- Exercise directions -
Whenever the string "demo" turns up in a line below, that line should be copied.

Records for this exercise: Begin

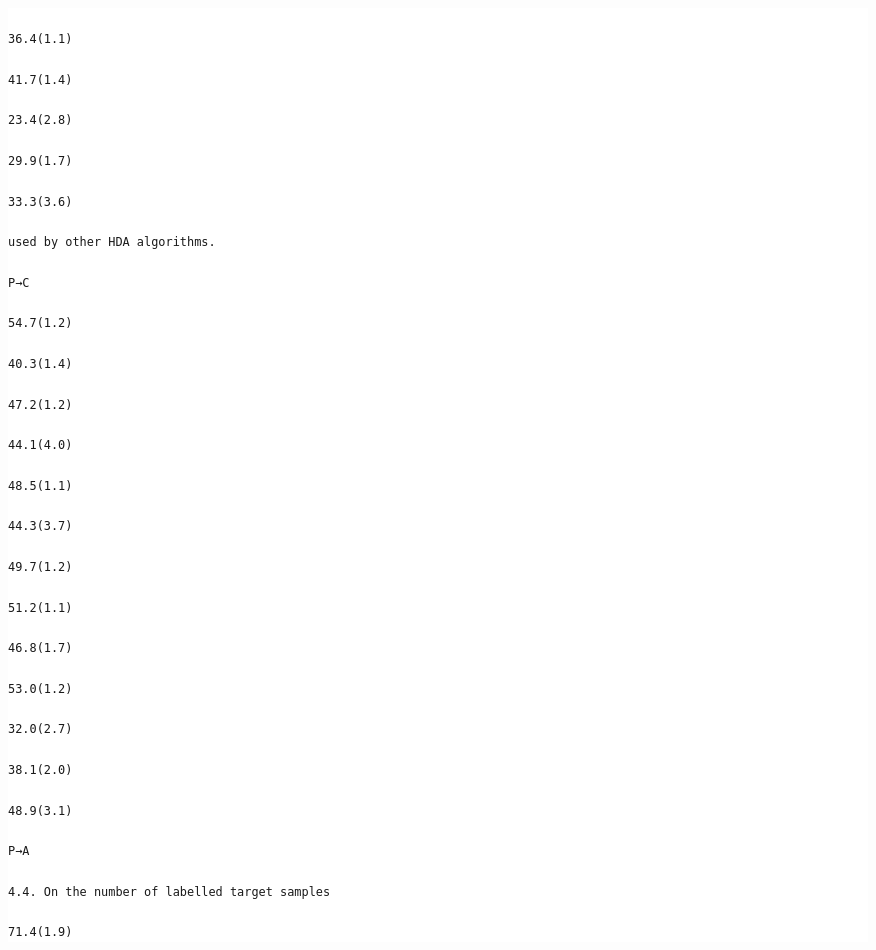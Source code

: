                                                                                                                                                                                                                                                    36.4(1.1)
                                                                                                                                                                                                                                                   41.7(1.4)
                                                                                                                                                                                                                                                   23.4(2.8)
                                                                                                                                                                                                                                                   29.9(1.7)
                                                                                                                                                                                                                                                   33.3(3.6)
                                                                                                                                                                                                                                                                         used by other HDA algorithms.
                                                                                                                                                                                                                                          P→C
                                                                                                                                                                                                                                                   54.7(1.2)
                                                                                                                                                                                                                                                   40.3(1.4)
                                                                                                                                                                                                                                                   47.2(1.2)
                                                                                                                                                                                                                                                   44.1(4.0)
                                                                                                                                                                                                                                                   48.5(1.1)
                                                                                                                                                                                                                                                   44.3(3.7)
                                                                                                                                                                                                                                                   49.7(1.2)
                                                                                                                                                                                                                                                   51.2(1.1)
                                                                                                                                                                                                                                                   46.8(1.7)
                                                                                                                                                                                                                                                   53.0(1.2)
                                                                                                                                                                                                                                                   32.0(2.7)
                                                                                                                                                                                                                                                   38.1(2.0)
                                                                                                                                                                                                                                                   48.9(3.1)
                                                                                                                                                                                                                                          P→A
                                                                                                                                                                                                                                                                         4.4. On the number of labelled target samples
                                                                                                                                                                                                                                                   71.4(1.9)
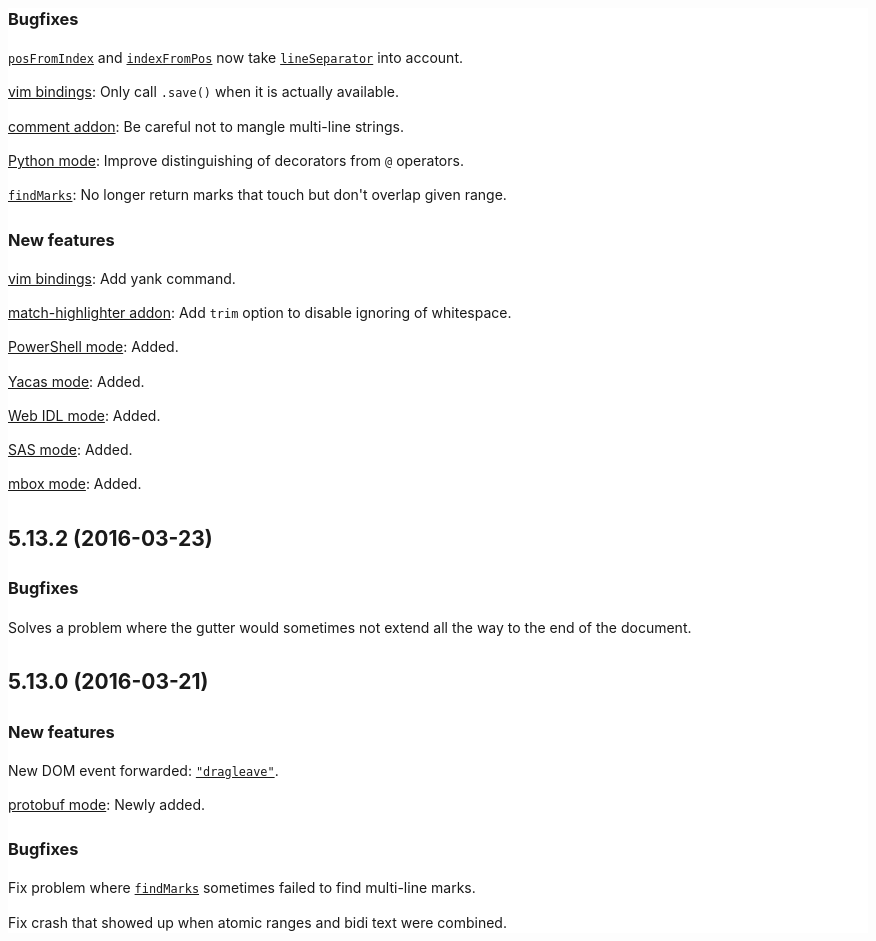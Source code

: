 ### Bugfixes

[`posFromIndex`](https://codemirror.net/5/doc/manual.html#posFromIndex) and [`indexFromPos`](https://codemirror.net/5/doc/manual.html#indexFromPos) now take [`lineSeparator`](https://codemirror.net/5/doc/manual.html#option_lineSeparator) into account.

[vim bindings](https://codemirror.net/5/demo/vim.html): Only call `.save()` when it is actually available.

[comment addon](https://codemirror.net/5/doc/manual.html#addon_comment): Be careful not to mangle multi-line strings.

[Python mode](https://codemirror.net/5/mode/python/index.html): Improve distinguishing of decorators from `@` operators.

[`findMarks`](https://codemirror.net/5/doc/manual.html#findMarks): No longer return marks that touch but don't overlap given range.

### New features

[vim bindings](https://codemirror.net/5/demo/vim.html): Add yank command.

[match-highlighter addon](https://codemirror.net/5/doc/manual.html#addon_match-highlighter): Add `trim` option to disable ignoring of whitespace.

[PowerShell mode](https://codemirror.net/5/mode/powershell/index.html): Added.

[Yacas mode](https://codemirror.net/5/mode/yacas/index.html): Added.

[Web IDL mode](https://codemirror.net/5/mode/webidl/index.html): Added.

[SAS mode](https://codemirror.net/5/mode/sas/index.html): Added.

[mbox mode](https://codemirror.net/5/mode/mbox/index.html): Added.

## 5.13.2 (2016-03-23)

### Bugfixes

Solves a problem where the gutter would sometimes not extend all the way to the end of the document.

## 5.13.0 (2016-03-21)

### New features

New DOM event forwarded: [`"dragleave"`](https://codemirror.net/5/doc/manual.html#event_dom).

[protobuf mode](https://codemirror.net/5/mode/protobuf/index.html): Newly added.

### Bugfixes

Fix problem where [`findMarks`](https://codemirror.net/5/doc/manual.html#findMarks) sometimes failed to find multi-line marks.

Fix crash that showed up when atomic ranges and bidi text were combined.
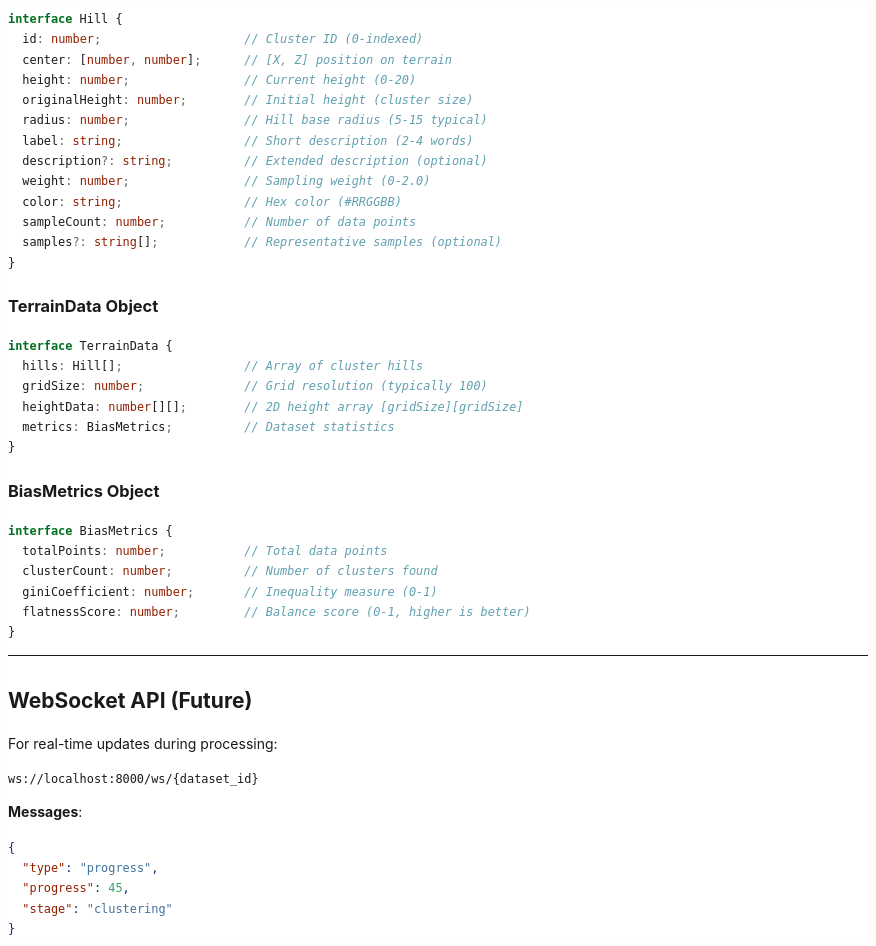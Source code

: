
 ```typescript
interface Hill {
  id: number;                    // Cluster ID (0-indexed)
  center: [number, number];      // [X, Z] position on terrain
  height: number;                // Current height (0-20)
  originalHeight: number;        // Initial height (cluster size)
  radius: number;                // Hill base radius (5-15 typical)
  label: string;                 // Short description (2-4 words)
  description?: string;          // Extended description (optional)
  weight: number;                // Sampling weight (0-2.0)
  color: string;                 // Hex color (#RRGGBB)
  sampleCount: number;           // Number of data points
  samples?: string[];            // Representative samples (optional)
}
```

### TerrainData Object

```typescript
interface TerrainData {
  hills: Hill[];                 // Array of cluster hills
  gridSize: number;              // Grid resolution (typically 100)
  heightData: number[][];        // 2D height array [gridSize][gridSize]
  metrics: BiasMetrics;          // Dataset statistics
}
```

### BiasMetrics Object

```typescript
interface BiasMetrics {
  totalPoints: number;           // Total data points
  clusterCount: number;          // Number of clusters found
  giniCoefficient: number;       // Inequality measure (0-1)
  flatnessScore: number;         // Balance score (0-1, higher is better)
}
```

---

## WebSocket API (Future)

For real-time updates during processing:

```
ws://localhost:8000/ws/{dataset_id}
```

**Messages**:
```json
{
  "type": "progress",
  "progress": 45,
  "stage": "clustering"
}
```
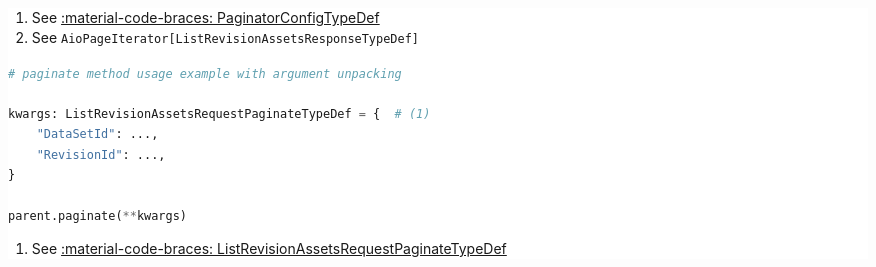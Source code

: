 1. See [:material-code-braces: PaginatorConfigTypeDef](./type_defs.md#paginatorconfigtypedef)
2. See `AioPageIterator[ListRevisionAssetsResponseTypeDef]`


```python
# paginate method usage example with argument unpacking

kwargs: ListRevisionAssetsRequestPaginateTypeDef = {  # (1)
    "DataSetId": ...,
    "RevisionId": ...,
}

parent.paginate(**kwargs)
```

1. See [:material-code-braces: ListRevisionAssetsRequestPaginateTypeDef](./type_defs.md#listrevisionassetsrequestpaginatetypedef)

Records for this exercise: End

- Solution to this problem -
[vim bindings](https://codemirror.net/5/demo/vim.html): Only call `.save()` when it is actually available.
[vim bindings](https://codemirror.net/5/demo/vim.html): Add yank command.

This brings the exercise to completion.